# New fantasy stuff from Scibor



## Midge913 (Oct 21, 2010)

So I was floating around Scibor's site this weekend and came across and entire page of newly released fantasy stuff from him. 










Moscals General on a War Bull. The Moscals are Scibor's version of Chaos Dwarfs.










Chaos Snails










Dwarf Chief, Slaughterer, Reveller, and Robber. These guys are available individually or as a bowed set at considerable savings. 










Dwarf General with Standard on War Bear










Finally a brand new Rat Warrior.


----------



## Zodd (Jul 27, 2009)

Nice update. Especially the War Bull. That's a very impressive model imo.


----------



## GrizBe (May 12, 2010)

Maybe its the paintjobs, but I don't like any of those models.


----------



## Usaal (Apr 9, 2008)

I dont understand the warbull with wings and far too many scars to not be Nurgle...
The Bear looks like it could be interesting though. They are some interesting models for sure.


----------



## bitsandkits (Mar 18, 2008)

Some very nice models, like the dwarves alot, i dont like GW dwarves much but these are nice, the bear looks good, not keen on the bull, all in all some nice generic fantasy stuff thats close enough to GW style to mix in but not get scibor a day in court.


----------



## Codex Todd (Mar 22, 2009)

Loving the snails  gonna have to get some for my nurgle inspired inquisitor retinue, haven't a clue who or what they will represent yet, but they'll look cool!!!


----------



## Midge913 (Oct 21, 2010)

GrizBe said:


> Maybe its the paintjobs, but I don't like any of those models.


I know what you mean. I am not a fan of his official paint jobs, but having ordered a couple of his models, including one of the warbears, they look really nice unpainted. 



Usaal said:


> I dont understand the warbull with wings and far too many scars to not be Nurgle...
> The Bear looks like it could be interesting though. They are some interesting models for sure.

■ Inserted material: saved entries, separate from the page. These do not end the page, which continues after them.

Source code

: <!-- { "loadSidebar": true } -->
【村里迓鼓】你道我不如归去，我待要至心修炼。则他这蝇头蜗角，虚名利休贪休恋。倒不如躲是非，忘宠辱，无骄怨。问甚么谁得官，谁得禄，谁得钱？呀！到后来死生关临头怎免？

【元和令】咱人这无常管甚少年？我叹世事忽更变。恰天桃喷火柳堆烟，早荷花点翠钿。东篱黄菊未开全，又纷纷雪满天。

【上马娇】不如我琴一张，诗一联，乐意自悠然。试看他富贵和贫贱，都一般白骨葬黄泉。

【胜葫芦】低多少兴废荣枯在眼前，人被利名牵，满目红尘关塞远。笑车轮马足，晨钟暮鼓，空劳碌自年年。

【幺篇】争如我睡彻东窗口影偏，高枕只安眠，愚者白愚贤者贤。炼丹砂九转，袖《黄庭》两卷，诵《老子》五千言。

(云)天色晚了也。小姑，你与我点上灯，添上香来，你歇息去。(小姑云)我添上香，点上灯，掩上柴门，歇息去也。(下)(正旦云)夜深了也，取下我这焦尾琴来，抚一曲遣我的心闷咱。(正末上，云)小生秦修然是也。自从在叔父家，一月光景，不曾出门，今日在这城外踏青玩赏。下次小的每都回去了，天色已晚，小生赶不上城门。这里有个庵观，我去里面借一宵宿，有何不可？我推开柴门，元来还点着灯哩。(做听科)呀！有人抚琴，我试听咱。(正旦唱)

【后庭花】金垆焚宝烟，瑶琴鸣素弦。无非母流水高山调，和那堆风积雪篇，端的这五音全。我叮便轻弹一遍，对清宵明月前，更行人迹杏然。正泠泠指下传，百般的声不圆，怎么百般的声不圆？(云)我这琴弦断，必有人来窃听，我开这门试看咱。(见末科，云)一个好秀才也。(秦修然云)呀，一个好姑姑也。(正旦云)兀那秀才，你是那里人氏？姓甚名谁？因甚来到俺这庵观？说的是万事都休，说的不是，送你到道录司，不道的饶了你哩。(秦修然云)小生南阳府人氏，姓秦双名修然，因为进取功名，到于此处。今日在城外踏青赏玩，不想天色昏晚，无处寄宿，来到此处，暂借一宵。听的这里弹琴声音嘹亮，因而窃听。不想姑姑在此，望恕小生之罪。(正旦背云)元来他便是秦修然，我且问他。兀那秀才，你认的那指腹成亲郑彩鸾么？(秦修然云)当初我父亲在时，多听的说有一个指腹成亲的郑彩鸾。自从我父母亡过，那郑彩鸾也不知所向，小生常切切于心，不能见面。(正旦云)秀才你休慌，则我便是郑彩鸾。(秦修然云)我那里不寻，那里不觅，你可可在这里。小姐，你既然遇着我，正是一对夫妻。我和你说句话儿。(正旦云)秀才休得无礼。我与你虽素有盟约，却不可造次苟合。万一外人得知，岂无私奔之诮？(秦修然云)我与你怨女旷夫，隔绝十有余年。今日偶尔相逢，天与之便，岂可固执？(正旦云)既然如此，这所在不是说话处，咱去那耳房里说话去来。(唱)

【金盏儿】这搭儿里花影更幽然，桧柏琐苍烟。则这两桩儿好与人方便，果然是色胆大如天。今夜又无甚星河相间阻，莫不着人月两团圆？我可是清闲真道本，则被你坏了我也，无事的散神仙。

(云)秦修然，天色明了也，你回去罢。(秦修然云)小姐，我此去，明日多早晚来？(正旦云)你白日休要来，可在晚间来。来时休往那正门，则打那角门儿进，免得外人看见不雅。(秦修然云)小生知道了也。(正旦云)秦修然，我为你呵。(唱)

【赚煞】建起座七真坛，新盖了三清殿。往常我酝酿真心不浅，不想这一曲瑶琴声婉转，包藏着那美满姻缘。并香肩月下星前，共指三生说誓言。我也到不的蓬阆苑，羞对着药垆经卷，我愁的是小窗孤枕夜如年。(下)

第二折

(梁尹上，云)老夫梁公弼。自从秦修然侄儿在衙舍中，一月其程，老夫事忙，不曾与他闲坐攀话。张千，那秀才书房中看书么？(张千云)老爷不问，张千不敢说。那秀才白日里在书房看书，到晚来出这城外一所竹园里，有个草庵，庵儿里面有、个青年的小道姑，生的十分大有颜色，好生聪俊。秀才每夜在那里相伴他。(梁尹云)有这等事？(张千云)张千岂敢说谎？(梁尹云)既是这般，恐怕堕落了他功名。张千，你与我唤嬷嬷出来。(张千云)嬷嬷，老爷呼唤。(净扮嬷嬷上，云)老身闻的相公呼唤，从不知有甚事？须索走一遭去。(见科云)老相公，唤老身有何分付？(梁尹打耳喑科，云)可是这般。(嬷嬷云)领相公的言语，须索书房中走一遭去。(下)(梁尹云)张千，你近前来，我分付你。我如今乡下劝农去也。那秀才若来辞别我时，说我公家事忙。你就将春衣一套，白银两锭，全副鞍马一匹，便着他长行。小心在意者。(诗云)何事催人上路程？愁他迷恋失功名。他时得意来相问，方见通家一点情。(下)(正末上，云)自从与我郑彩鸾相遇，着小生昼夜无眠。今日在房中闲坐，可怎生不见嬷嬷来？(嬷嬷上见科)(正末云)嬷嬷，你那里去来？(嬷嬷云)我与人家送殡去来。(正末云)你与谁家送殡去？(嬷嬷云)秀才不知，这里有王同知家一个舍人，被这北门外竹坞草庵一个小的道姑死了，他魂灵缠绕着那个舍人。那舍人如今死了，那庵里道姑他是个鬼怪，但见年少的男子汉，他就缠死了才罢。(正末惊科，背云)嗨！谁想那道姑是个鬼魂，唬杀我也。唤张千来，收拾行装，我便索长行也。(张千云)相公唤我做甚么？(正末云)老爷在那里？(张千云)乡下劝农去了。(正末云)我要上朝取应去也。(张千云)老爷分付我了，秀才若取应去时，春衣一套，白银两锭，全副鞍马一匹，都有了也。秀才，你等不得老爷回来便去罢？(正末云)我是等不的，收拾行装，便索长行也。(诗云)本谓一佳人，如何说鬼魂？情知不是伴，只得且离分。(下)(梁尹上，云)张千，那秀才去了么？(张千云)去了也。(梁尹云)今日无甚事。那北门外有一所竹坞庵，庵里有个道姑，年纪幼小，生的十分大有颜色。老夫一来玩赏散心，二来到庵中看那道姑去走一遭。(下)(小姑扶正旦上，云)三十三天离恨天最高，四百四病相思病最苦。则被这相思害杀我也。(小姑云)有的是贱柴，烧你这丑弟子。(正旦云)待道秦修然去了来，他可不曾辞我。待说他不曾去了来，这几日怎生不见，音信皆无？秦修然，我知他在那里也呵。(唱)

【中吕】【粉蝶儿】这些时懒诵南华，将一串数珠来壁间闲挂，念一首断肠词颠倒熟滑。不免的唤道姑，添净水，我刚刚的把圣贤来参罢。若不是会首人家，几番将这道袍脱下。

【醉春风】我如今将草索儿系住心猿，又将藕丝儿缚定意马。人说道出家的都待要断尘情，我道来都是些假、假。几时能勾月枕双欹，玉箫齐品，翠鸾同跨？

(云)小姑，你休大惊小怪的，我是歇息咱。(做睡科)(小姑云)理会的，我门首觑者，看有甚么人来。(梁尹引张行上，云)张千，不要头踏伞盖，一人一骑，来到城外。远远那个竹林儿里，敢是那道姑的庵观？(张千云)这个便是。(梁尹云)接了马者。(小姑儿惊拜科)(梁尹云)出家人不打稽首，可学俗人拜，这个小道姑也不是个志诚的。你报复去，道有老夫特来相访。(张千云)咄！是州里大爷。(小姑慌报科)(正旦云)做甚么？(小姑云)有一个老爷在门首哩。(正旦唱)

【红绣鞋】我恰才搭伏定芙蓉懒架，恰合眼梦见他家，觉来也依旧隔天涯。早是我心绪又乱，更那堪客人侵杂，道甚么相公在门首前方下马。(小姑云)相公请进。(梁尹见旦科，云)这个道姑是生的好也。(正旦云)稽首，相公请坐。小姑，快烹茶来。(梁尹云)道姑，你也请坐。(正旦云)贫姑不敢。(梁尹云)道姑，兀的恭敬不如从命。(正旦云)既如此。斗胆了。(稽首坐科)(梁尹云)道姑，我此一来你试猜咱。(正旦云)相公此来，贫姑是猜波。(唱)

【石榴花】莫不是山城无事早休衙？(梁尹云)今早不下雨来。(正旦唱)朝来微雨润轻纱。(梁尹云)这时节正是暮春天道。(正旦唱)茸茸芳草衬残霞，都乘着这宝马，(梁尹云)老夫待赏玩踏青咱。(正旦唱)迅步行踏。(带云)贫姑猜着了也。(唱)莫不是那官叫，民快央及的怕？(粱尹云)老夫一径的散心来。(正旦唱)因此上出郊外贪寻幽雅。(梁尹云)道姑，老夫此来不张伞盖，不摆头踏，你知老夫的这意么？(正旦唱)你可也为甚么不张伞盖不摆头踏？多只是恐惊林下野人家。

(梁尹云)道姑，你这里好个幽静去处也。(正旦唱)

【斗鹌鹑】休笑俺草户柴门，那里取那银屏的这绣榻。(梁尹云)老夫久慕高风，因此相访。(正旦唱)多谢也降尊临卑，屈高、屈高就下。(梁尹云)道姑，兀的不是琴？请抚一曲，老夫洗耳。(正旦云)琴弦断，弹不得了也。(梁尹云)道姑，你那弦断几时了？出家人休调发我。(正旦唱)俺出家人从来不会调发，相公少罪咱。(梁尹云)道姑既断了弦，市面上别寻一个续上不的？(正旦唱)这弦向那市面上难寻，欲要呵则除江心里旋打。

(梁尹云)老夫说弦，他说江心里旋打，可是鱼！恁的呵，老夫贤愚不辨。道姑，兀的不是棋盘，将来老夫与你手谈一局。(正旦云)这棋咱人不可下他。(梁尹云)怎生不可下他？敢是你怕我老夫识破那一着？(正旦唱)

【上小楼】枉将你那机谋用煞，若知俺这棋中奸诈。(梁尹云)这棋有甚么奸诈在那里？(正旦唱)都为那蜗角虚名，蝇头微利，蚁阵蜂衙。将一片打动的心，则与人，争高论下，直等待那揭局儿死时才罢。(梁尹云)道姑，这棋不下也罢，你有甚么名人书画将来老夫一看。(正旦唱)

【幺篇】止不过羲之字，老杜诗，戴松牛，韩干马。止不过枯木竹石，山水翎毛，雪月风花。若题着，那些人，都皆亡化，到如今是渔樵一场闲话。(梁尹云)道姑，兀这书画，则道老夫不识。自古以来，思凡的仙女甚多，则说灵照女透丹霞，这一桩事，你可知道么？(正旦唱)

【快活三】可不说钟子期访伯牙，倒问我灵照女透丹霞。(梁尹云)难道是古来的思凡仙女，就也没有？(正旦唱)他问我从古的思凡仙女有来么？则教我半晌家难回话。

His Moscals like is supposed to represent Chaos Dwarves and it wouldn't be a far stretch, seeing some of the obviously nurglesque stuff he does, that the Bull would represent some sort of mark of Nurgle. 

I have one of his generals on a bear and I am using it as a Counts as Thorgrim and I absolutely love the scuplt. 



bitsandkits said:


> Some very nice models, like the dwarves alot, i dont like GW dwarves much but these are nice, the bear looks good, not keen on the bull, all in all some nice generic fantasy stuff thats close enough to GW style to mix in but not get scibor a day in court.


My opinion exactly. I am not a fan of most of his Sci-fi stuff, but the fantasy stuff, the dwarves especially are really nice. I have a couple of them handing in the wings for my own Dwarf army and they fit in really well. 

Personally I am really interested to see if he continues to expand his line of Rat Warriors.


----------



## Hammer49 (Feb 12, 2011)

Models look pretty good.


----------



## Exile13 (Mar 14, 2011)

Some really great stuff, not impressed with the rat though, It reminds me too much of the ancient GW rats. It's not bad, it just looks like he didn't put much effort into it.


----------



## elmir (Apr 14, 2011)

I'm sorry, but that "warbear" look more like a guinea pig then an actual bear to me... :s

The warbull looks too beat up to my liking. I'm not really impressed by the ratwarrior either, but I do like the dwarf models on foot and the chaos snails.


----------